My window opens up to the dimly lit rooms across the street and the midnight sky adorned with a clarity of darkness.
At this time and moment, I am alive.
It’s quite something, isn’t it, that we get to breathe in and out and rush through the moments, or is it the moments that rush through us?
I have not always been an explorer, searching for meaning, and I wouldn’t stay I have found it. Because I don’t know what meaning looks like. I don’t know what cologne it wears or the team it was supporting in the just concluded World Cup.
But I have found meaning in split seconds, in a brush of the hand with a stranger, in an endless extended laugh over the phone with a loved one. I have found meaning in just being, more than in the process of trying to ‘become’. I have found it in poetry and the aftermath of love gone sour…or just…gone.
It’s almost tragic, isn’t it, that others, society, parents, expectations…should define the meaning of life. What are the chances that not all of us were meant to have titles. That fame is for a few and riches for less. What is wrong with being average? Why is it that success is measured by achievements according to societal standards rather than a personal sense of accomplishment? Who cares about the content levels in the heart of a mtu wa mjengo after a long day of building? What does ballast mean to you?
I was in a cruise where no one knew me except myself. I didn’t make sense to these people. They didn’t know where I was coming from nor where I was going. There were only passengers on a cruise, just like I was a passenger on a cruise. We had different stories. We were going in the same direction, however.
We are covering ground on water. My head is throbbing with a terrible headache- migraine of sorts. I badly want to lie down. I want to do so just for a minute or five. There are rows of empty seats all around me. But I don’t. I am afraid that these bunch of strangers would think “ What an odd thing for this girl to do”

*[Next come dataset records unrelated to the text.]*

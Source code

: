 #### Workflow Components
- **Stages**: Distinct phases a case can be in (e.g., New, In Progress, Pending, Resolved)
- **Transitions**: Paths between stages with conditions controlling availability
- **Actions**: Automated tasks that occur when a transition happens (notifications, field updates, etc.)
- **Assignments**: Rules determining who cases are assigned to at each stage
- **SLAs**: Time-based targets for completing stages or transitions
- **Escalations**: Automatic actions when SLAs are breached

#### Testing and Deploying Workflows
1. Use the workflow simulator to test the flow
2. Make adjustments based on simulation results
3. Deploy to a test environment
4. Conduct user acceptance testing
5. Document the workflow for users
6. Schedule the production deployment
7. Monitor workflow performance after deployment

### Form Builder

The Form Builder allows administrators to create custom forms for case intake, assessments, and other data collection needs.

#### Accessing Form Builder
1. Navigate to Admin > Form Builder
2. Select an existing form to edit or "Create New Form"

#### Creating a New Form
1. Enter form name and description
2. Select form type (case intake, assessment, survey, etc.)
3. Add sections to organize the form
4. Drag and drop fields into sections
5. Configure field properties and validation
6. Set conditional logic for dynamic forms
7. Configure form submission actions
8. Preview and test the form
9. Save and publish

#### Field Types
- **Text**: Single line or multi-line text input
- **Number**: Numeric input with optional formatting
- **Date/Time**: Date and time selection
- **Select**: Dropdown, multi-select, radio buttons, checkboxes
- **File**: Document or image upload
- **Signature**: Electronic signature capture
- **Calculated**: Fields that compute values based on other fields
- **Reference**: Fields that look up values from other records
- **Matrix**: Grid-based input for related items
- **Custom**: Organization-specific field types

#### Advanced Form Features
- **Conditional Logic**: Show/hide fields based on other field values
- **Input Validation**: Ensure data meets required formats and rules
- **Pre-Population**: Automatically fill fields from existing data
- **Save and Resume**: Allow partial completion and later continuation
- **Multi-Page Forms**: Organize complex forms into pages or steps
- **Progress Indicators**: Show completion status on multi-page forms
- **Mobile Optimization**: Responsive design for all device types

I met a man in the morning, on a free highway. Later that evening, we honked through the city and I screamed through the window. The speakers blasted incoherence. His cigarette smoke filled the air and I took it in. My head was still throbbing. But I was free. I was FREE!
Burger King. Whoppers and Steakhouse. Fries and Fanta. Strangers with hearts and life flowing through their veins. None spoke the other’s language, but there was a connection not defined by time of ‘knowing each other’ or norm. We parted ways, and I’ll not see the man I met on a free highway again. I know it because I am not here for a long time, nor a good time-I’m here for THIS time!
Tell me then, if that is not the art of being human.
Tell me then, that I was not swimming in the ‘meaning’…for as long as our rendezvous lasted.
My experience is that you may find meaning in the things you do every day, but sometimes, for some people, they find it outside. I don’t have a circle. I do not have a rectangle either, or any other shape really. I choose to be free in mind and spirit to my whims. Even the sense of being lost is a sense of being.